Exercise goal:
Each line below is to be repeated exactly; any picture is to be left out.

+ + + + +

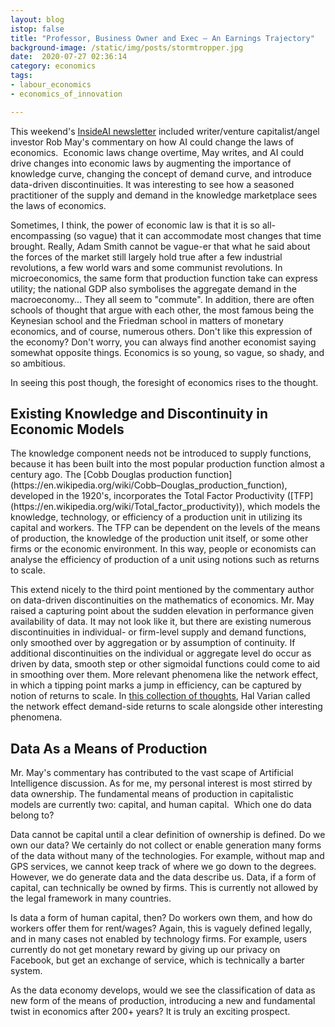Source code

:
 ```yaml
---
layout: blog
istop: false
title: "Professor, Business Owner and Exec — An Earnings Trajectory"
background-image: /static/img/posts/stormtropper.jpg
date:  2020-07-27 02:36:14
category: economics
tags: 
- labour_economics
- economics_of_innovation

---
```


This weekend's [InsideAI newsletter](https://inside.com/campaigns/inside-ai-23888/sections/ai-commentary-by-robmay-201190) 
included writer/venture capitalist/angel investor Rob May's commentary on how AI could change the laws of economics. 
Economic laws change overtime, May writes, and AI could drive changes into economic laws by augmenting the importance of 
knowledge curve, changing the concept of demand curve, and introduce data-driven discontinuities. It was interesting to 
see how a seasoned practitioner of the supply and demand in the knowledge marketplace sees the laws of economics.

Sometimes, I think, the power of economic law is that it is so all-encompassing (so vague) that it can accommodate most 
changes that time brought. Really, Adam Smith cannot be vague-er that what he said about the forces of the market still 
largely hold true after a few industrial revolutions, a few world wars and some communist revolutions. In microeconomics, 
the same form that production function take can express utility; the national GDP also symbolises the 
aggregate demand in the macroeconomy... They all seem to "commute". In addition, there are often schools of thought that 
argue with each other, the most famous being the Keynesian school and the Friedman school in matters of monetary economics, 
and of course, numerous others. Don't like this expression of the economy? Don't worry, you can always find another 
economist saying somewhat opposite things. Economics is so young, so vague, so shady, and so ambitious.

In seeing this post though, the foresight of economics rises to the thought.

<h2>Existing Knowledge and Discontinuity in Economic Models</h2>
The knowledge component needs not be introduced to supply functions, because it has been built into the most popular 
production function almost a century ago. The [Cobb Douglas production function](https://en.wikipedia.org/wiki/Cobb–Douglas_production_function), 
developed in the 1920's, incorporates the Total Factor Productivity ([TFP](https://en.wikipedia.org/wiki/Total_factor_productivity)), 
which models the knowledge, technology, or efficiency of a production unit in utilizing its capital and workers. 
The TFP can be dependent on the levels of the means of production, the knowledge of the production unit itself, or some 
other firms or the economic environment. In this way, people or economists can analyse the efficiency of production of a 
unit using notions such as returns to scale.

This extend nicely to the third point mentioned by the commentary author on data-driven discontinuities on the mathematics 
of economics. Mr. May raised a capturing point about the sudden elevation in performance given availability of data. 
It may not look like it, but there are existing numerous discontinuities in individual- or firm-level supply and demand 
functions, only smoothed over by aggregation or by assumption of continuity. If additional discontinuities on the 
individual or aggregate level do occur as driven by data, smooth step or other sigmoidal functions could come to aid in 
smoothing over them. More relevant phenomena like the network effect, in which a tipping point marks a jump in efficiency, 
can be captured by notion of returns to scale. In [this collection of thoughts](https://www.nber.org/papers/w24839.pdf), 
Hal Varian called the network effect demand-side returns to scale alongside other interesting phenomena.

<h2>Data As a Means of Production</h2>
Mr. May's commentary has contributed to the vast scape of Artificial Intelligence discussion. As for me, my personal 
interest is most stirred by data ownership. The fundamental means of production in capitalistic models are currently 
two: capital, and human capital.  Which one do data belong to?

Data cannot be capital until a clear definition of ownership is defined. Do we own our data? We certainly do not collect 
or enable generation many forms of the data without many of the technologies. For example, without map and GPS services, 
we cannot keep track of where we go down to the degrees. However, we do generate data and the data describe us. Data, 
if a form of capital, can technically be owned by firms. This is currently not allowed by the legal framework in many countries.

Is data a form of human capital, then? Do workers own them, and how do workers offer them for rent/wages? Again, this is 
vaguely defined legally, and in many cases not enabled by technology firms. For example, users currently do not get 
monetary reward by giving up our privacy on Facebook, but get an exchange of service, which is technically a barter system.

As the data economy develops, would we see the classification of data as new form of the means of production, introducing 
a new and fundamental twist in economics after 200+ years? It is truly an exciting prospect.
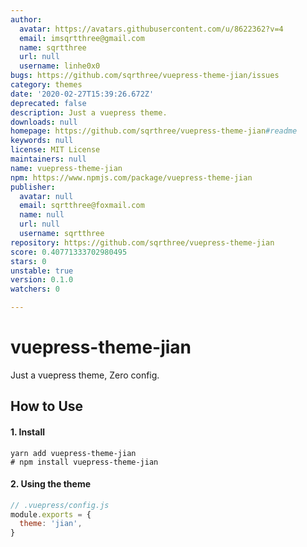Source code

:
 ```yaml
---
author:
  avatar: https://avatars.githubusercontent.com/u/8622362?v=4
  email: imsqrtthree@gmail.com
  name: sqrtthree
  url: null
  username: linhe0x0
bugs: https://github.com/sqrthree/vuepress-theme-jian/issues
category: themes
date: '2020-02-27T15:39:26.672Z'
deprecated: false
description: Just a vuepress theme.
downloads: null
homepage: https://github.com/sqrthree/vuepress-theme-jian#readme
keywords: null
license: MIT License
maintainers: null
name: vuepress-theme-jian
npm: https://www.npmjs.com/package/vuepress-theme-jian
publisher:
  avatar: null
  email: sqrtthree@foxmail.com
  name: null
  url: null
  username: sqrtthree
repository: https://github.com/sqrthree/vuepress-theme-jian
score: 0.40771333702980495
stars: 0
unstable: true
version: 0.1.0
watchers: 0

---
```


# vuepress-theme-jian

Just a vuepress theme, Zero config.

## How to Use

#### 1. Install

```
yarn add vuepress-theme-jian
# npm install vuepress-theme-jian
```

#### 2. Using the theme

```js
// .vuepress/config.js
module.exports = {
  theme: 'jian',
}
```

+ + + + +

Task answer:
Source code

:
 ```yaml
---
layout: blog
istop: false
title: "Professor, Business Owner and Exec — An Earnings Trajectory"
background-image: /static/img/posts/stormtropper.jpg
date:  2020-07-27 02:36:14
category: economics
tags: 
- labour_economics
- economics_of_innovation

---
```


This weekend's [InsideAI newsletter](https://inside.com/campaigns/inside-ai-23888/sections/ai-commentary-by-robmay-201190) 
included writer/venture capitalist/angel investor Rob May's commentary on how AI could change the laws of economics. 
Economic laws change overtime, May writes, and AI could drive changes into economic laws by augmenting the importance of 
knowledge curve, changing the concept of demand curve, and introduce data-driven discontinuities. It was interesting to 
see how a seasoned practitioner of the supply and demand in the knowledge marketplace sees the laws of economics.

Sometimes, I think, the power of economic law is that it is so all-encompassing (so vague) that it can accommodate most 
changes that time brought. Really, Adam Smith cannot be vague-er that what he said about the forces of the market still 
largely hold true after a few industrial revolutions, a few world wars and some communist revolutions. In microeconomics, 
the same form that production function take can express utility; the national GDP also symbolises the 
aggregate demand in the macroeconomy... They all seem to "commute". In addition, there are often schools of thought that 
argue with each other, the most famous being the Keynesian school and the Friedman school in matters of monetary economics, 
and of course, numerous others. Don't like this expression of the economy? Don't worry, you can always find another 
economist saying somewhat opposite things. Economics is so young, so vague, so shady, and so ambitious.

In seeing this post though, the foresight of economics rises to the thought.

<h2>Existing Knowledge and Discontinuity in Economic Models</h2>
The knowledge component needs not be introduced to supply functions, because it has been built into the most popular 
production function almost a century ago. The [Cobb Douglas production function](https://en.wikipedia.org/wiki/Cobb–Douglas_production_function), 
developed in the 1920's, incorporates the Total Factor Productivity ([TFP](https://en.wikipedia.org/wiki/Total_factor_productivity)), 
which models the knowledge, technology, or efficiency of a production unit in utilizing its capital and workers. 
The TFP can be dependent on the levels of the means of production, the knowledge of the production unit itself, or some 
other firms or the economic environment. In this way, people or economists can analyse the efficiency of production of a 
unit using notions such as returns to scale.

This extend nicely to the third point mentioned by the commentary author on data-driven discontinuities on the mathematics 
of economics. Mr. May raised a capturing point about the sudden elevation in performance given availability of data. 
It may not look like it, but there are existing numerous discontinuities in individual- or firm-level supply and demand 
functions, only smoothed over by aggregation or by assumption of continuity. If additional discontinuities on the 
individual or aggregate level do occur as driven by data, smooth step or other sigmoidal functions could come to aid in 
smoothing over them. More relevant phenomena like the network effect, in which a tipping point marks a jump in efficiency, 
can be captured by notion of returns to scale. In [this collection of thoughts](https://www.nber.org/papers/w24839.pdf), 
Hal Varian called the network effect demand-side returns to scale alongside other interesting phenomena.

<h2>Data As a Means of Production</h2>
Mr. May's commentary has contributed to the vast scape of Artificial Intelligence discussion. As for me, my personal 
interest is most stirred by data ownership. The fundamental means of production in capitalistic models are currently 
two: capital, and human capital.  Which one do data belong to?

Data cannot be capital until a clear definition of ownership is defined. Do we own our data? We certainly do not collect 
or enable generation many forms of the data without many of the technologies. For example, without map and GPS services, 
we cannot keep track of where we go down to the degrees. However, we do generate data and the data describe us. Data, 
if a form of capital, can technically be owned by firms. This is currently not allowed by the legal framework in many countries.

Is data a form of human capital, then? Do workers own them, and how do workers offer them for rent/wages? Again, this is 
vaguely defined legally, and in many cases not enabled by technology firms. For example, users currently do not get 
monetary reward by giving up our privacy on Facebook, but get an exchange of service, which is technically a barter system.

As the data economy develops, would we see the classification of data as new form of the means of production, introducing 
a new and fundamental twist in economics after 200+ years? It is truly an exciting prospect.
Source code

:
 ```yaml
---
author:
  avatar: https://avatars.githubusercontent.com/u/8622362?v=4
  email: imsqrtthree@gmail.com
  name: sqrtthree
  url: null
  username: linhe0x0
bugs: https://github.com/sqrthree/vuepress-theme-jian/issues
category: themes
date: '2020-02-27T15:39:26.672Z'
deprecated: false
description: Just a vuepress theme.
downloads: null
homepage: https://github.com/sqrthree/vuepress-theme-jian#readme
keywords: null
license: MIT License
maintainers: null
name: vuepress-theme-jian
npm: https://www.npmjs.com/package/vuepress-theme-jian
publisher:
  avatar: null
  email: sqrtthree@foxmail.com
  name: null
  url: null
  username: sqrtthree
repository: https://github.com/sqrthree/vuepress-theme-jian
score: 0.40771333702980495
stars: 0
unstable: true
version: 0.1.0
watchers: 0

---
```


# vuepress-theme-jian

Just a vuepress theme, Zero config.

## How to Use

#### 1. Install

```
yarn add vuepress-theme-jian
# npm install vuepress-theme-jian
```

#### 2. Using the theme

```js
// .vuepress/config.js
module.exports = {
  theme: 'jian',
}
```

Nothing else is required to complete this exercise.